1955: Fire bow tubes in order 1, 4, 3, 2 of which 1 and 2 straight, 3 and 4 angled respectively to 5 degrees to starboard and 5 degrees to port. Directly after firing, disengage. Distance at firing from first line 1,300 meters, from cruiser 1,800 meters. 63 seconds after firing hear first explosion.
“Some of us had gone down for a moment to the navigator’s station,” continued Kimmins. “Suddenly there was a flash, a terrific explosion, and complete darkness, as the lights and most other things were shattered. A U-boat had got a torpedo home on us. The ship immediately started to list, and as we groped our way to the door and forced our way out through the fumes, the ladders were already well over at an angle. By the time we reached the bridge, Admiral Burrough and the captain were leaning across the starboard side, looking rather like yachtsmen at the tiller of a boat heeling well over to a fresh breeze. Some of the ship’s company were already grouping on the upper deck in the most orderly fashion, and as they did so they looked up to the bridge for orders. There was never a sign of panic, but the ship was assuming a somewhat alarming angle, and the memory of the Eagle was still fresh in our minds.
“But any doubts anyone may have had were immediately removed by the admiral. ‘Don’t worry, she’ll hold!’ he shouted. ‘Let’s have a cigarette.’
“And whatever momentary effect that great explosion may have had was removed in a flash by that casual remark. From that moment, everything in that ship was carried out like an ordinary peacetime exercise.”
Except that men don’t die, fifty-two at a time, during an ordinary peacetime exercise.
“On the 12th August, 1942, I was on the sloping deck of a torpedoed ship, and in what appeared to be a hopeless situation,” recalled Alfred
Longbottom, a twenty-one-year-old seaman at the time. “With massive damage amidships, we could hear water rushing into the HMS Nigeria. Down by the bow, and with the stern rising, she was in danger of going down. Everything was out of action—the guns, radar, radio, steering—all gone. Flames were leaping out of one of the funnels, with the diesel on fire.
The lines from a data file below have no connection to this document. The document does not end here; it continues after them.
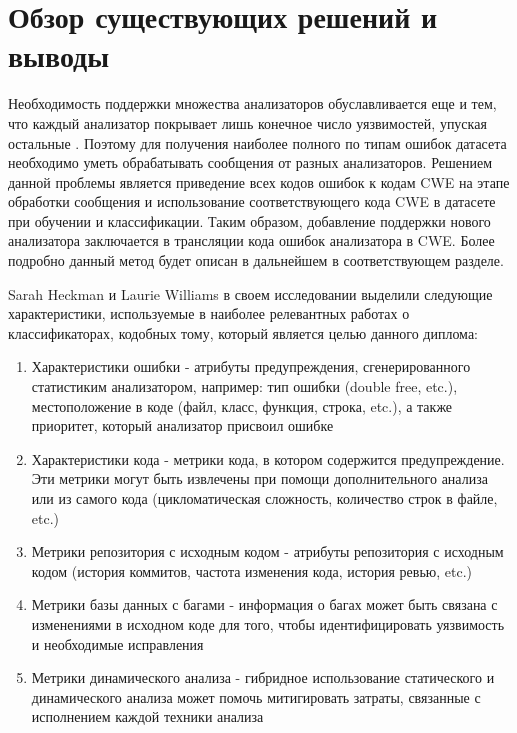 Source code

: \chapter{Обзор существующих решений и выводы}
\label{sec:Chapter2} 

Необходимость поддержки множества анализаторов обуславливается еще и тем, что каждый анализатор покрывает лишь конечное число уязвимостей, упуская остальные\cite{Delaitre2013OfMS} \cite{3291} \cite{Bessey2010AFB}. Поэтому для получения наиболее полного по типам ошибок датасета необходимо уметь обрабатывать сообщения от разных анализаторов. Решением данной проблемы является приведение всех кодов ошибок к кодам CWE \cite{CWE-doc} на этапе обработки сообщения и использование соответствующего кода CWE в датасете при обучении и классификации. Таким образом, добавление поддержки нового анализатора заключается в трансляции кода ошибок анализатора в CWE. Более подробно данный метод будет описан в дальнейшем в соответствующем разделе.

Sarah Heckman и Laurie Williams в своем исследовании\cite{HECKMAN2011363} выделили следующие характеристики, используемые в наиболее релевантных работах о классификаторах, кодобных тому, который является целью данного диплома:
\begin{enumerate}
    \item Характеристики ошибки - атрибуты предупреждения, сгенерированного статистиким анализатором, например: тип ошибки (double free, etc.), местоположение в коде (файл, класс, функция, строка, etc.), а также приоритет, который анализатор присвоил ошибке
    \item Характеристики кода - метрики кода, в котором содержится предупреждение. Эти метрики могут быть извлечены при помощи дополнительного анализа или из самого кода (цикломатическая сложность, количество строк в файле, etc.)
    \item Метрики репозитория с исходным кодом - атрибуты репозитория с исходным кодом (история коммитов, частота изменения кода, история ревью, etc.)
    \item Метрики базы данных с багами - информация о багах может быть связана с изменениями в исходном коде для того, чтобы идентифицировать уязвимость и необходимые исправления
    \item Метрики динамического анализа - гибридное использование статического и динамического анализа может помочь митигировать затраты, связанные с исполнением каждой техники анализа
\end{enumerate}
Down below, 50 officers and men had perished, and others were wounded—some mentally.”
“The ship immediately assumed a list of approximately 15 degrees, and I realized that she would not be able to take further part in the operation,” reported Burrough. “I immediately ordered Ashanti to close as I felt that it was vitally important that I should regain contact with the Convoy who were moving South-East at about 14 knots.
“At 2020 Ashanti came alongside Nigeria and, after satisfying myself that Nigeria was in no danger of sinking, I embarked with my Staff and proceeded to rejoin the Convoy.”
Thirty seconds after Nigeria was hit, Captain Ferrini heard two more explosions through the hydrophones of the Axum.
This leads me to assume a hit on a unit in the first line and successively on one in the second line. Calculating from speed of torpedoes, distance on firing was less than estimated, being actually about 1,000 meters from the first line and 1,400 from the second.
There was a blinding flash when the second cruiser was hit, as chunks of steel and sailors from the Cairo flew hundreds of feet into the evening sky. Twenty-six men were lost with her stern, after she was hit by the Axum’s second and third torpedoes.
“‘Look out for debris!’ somebody shouted, and we all dived for cover as wreckage fell all round us,” said Norman Smart of the Daily Express, who was being sunk for the second time in the war. “The explosion had blown Y gun, aft, clean off its mountings into the sea. Royal Marines, manning the gun, had been blown overboard. I could hear them shouting for help—tiny black heads bobbing in the water.”